How to make Obama more punctual: Invite @AndrewBreitbart to the White House. — @politicalmath

I’m never 41 minutes late getting to a different part of my house. — @rorycooper

It’s 1:48, do you know where your president is? — @ShepardSmithFOX

One tweeter hopefully noted that it might not be that the president was late to this speech — it could be that he was early to his 2012 concession speech. Dare we hope?

But the afternoon did not improve after the president appeared on the scene. As Dear Leader spoke, the Dow dropped … and dropped … and dropped.

The president didn’t even have the decency to open his remarks with condolences for the families of the Navy SEALs who lost their lives this weekend. Instead, he gave that pride of place to reiterate the rightness of the “solutions” he’s been suggesting for the nation’s debt and deficit crisis from Day 1.

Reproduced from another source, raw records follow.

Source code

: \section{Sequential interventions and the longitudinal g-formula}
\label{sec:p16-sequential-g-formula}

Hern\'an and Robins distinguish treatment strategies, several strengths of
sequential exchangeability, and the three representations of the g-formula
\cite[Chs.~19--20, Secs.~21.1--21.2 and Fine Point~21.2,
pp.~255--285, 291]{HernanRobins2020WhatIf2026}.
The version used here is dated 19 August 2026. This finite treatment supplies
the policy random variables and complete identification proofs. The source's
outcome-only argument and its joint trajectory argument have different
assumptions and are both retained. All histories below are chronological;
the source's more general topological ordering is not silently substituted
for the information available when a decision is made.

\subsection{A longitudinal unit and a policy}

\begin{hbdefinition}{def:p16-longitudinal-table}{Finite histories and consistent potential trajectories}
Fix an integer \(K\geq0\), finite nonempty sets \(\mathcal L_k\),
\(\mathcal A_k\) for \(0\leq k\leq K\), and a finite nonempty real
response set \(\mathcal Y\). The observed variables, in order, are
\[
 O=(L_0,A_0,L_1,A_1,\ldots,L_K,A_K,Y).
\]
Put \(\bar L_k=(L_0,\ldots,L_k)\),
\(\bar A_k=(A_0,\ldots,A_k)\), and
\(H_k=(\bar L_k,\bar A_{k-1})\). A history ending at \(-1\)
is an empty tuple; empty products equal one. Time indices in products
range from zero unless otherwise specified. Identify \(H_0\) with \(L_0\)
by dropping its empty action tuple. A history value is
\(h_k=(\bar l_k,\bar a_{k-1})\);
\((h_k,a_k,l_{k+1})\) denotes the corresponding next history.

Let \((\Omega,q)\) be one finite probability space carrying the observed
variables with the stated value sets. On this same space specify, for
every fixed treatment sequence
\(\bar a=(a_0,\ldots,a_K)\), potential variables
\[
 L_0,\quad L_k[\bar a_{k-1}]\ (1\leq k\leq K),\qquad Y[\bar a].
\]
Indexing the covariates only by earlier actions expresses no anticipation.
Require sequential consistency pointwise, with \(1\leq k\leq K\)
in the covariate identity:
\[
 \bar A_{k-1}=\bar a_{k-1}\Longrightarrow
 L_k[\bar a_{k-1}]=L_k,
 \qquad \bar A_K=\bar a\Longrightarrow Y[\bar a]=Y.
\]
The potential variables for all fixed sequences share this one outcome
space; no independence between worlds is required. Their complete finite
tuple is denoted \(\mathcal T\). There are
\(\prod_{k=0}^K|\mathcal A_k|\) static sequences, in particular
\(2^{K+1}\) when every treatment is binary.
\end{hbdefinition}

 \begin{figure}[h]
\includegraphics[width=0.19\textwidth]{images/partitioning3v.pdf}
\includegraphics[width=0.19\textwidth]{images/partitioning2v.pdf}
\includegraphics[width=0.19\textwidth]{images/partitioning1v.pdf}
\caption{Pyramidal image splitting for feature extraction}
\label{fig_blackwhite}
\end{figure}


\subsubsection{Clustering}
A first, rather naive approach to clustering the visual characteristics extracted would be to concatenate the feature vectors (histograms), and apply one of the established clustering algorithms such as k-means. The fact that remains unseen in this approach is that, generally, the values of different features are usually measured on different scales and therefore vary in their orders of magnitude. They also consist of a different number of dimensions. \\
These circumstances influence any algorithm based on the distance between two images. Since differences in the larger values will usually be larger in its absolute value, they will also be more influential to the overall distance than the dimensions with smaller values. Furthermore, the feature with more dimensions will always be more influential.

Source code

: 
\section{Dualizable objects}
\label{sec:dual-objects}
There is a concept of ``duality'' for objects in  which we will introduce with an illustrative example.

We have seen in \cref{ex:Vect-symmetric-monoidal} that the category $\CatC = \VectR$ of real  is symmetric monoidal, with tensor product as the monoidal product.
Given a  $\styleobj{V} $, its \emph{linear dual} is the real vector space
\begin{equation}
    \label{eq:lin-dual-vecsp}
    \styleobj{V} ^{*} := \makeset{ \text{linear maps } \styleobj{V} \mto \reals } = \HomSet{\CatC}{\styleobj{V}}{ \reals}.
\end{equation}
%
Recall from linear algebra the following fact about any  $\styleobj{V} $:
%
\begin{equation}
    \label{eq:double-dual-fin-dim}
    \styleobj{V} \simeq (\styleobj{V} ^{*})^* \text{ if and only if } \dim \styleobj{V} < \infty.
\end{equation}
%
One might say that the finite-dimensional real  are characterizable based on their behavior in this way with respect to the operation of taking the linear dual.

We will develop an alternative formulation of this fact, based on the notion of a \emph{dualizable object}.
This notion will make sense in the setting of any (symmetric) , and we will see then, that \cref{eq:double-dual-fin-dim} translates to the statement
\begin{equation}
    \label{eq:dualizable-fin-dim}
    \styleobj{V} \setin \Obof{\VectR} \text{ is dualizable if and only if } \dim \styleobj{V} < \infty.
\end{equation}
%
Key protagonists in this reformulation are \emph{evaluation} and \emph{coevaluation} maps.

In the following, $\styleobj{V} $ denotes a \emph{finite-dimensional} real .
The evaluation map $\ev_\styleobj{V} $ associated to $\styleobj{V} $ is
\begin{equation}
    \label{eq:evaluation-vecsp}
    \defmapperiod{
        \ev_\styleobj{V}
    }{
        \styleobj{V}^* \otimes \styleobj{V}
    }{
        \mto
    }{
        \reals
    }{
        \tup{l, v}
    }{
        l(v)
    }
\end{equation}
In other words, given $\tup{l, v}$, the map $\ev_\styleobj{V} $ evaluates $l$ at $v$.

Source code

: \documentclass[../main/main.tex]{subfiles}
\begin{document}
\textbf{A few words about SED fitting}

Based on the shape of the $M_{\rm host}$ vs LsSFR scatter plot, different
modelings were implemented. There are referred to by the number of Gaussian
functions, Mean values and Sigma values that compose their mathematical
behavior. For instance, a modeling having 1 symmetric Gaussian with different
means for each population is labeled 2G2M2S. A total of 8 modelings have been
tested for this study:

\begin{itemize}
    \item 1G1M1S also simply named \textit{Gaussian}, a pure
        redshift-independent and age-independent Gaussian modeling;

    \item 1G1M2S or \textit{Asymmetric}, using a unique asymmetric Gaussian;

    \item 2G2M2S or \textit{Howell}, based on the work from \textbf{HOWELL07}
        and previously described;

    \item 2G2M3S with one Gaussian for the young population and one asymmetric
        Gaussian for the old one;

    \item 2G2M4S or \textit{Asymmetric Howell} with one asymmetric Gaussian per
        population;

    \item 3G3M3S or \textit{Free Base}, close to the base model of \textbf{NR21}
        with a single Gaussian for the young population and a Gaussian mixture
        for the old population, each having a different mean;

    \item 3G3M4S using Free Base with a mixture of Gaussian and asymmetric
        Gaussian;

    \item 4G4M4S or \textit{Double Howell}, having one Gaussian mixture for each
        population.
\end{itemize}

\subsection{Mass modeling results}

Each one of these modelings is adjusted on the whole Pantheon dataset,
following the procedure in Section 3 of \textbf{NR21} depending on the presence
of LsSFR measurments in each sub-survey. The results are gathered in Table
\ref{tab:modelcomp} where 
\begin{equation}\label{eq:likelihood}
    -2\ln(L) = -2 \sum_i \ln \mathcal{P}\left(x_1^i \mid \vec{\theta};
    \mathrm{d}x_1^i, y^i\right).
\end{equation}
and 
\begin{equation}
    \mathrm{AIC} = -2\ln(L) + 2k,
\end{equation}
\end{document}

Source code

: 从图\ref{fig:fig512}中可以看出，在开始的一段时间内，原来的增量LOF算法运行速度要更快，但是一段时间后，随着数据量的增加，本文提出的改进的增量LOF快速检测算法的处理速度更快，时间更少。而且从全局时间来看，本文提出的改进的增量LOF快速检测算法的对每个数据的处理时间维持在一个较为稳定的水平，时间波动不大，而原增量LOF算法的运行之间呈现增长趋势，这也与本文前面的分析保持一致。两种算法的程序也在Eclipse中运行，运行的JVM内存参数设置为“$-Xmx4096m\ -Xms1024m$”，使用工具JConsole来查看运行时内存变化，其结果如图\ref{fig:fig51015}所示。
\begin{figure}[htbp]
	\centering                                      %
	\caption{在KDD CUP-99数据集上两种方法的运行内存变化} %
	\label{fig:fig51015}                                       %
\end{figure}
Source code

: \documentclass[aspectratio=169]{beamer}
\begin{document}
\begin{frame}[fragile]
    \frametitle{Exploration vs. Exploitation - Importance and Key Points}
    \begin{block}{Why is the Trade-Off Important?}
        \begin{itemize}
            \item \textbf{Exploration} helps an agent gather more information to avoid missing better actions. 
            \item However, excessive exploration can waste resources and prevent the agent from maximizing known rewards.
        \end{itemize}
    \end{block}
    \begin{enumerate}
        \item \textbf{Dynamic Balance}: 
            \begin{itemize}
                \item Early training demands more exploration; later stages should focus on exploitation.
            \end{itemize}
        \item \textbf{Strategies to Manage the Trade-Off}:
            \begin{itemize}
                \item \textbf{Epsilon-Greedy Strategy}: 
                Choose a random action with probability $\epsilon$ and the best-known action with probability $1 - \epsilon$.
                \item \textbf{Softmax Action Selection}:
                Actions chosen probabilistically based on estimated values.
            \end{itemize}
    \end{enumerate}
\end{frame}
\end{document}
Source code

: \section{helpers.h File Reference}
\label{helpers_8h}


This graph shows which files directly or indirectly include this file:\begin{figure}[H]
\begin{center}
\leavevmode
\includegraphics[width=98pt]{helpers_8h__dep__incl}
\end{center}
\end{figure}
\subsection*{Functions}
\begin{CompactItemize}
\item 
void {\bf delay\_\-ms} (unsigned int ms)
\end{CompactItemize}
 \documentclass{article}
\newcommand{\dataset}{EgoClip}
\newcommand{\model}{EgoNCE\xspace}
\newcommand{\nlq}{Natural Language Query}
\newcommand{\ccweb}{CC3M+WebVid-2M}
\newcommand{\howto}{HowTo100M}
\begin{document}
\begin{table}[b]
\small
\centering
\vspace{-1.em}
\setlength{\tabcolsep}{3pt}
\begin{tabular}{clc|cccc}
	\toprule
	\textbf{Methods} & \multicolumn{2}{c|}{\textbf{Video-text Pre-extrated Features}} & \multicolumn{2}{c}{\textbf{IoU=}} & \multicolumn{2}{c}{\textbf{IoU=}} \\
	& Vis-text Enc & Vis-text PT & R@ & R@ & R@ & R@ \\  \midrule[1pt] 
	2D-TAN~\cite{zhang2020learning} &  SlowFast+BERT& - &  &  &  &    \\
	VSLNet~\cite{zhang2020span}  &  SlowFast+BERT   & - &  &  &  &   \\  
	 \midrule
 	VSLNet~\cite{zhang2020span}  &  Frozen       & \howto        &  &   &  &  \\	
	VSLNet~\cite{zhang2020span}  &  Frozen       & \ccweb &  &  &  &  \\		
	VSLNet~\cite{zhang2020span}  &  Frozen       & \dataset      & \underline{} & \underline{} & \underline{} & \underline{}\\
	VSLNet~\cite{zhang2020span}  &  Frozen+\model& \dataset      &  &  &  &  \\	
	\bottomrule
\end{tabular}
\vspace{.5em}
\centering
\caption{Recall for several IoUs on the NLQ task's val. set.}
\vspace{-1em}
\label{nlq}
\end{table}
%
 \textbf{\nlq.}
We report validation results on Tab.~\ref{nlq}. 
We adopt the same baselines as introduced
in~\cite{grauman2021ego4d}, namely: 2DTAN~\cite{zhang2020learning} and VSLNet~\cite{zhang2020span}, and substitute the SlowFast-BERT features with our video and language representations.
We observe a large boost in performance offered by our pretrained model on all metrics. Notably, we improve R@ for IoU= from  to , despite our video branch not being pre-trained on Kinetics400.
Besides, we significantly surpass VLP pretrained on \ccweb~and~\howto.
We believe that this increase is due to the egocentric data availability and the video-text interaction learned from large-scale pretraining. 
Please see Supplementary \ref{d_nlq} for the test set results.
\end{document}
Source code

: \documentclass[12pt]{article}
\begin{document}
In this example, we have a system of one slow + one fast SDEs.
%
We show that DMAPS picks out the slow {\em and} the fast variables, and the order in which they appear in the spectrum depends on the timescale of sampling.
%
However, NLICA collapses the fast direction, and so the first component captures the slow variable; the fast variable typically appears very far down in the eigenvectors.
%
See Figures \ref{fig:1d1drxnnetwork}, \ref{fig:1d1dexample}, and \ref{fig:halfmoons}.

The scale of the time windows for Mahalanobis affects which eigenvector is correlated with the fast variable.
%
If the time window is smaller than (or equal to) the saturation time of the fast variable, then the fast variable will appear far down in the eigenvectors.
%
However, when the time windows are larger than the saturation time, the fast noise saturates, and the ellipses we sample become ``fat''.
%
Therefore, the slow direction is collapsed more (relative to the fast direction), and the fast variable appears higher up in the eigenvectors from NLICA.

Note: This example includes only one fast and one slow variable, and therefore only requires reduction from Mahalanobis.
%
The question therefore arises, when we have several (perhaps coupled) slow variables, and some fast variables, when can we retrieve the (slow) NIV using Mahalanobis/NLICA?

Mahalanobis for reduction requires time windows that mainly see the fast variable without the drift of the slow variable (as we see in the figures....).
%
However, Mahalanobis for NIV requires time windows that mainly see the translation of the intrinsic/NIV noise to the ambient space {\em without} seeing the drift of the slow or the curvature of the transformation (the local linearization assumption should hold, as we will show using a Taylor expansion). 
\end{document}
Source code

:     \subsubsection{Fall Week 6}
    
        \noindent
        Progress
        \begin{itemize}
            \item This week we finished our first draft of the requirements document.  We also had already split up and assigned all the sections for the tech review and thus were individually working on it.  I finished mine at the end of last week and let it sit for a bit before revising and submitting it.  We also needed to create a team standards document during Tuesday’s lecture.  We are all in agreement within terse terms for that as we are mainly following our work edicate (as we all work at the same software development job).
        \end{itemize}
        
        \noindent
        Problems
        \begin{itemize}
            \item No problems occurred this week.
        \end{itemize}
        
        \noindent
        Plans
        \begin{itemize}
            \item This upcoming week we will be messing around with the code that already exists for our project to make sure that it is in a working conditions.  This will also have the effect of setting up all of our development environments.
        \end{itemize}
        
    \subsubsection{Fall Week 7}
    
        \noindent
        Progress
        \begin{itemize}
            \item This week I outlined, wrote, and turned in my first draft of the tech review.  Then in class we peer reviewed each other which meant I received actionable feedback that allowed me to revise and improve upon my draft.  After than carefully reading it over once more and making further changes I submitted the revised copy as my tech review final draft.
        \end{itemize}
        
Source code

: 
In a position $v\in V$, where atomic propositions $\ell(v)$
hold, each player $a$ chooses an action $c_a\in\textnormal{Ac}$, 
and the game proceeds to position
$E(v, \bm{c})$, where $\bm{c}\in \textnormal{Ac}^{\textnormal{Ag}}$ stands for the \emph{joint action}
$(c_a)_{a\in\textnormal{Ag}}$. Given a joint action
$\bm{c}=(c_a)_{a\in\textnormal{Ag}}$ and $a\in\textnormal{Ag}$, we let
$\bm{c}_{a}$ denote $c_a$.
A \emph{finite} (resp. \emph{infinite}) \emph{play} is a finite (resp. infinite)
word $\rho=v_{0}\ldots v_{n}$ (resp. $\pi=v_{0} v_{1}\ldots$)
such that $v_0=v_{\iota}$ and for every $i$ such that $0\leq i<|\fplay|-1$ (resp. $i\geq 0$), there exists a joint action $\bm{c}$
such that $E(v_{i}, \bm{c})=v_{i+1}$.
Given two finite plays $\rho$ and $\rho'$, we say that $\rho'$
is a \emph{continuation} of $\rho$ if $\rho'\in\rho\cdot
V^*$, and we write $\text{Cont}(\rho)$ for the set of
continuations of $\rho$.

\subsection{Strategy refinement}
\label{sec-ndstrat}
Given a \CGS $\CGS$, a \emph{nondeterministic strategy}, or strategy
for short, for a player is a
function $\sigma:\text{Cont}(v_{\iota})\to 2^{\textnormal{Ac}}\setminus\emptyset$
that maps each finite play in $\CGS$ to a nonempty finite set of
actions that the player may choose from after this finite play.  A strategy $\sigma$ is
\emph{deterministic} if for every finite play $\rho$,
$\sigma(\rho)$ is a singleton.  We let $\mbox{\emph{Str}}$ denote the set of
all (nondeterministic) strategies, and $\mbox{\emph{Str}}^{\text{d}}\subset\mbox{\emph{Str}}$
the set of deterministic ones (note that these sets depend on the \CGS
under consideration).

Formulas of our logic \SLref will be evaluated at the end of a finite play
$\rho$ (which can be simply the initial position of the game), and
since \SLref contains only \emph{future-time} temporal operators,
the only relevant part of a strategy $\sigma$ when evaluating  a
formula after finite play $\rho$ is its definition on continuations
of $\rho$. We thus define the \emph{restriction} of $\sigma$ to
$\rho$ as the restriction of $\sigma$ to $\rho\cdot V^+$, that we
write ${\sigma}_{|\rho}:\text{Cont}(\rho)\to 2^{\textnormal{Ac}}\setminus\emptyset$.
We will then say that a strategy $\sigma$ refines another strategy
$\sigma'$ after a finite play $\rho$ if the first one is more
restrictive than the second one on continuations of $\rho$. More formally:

“We didn’t need a credit ratings agency to tell us we need a long-term balanced approach,” the president said. “Our challenge is the need to tackle our deficits over the long term. Last week, we agreed to [across-the-board cuts to domestic and defense spending.] There’s not much further we can cut in either of those categories. We need to couple those spending cuts with two additional steps — tax reform that will ask those who can afford it to pay their fair share and modest adjustments to health programs like Medicare. … Making these reforms doesn’t require any radical steps. It does require common sense and compromise.”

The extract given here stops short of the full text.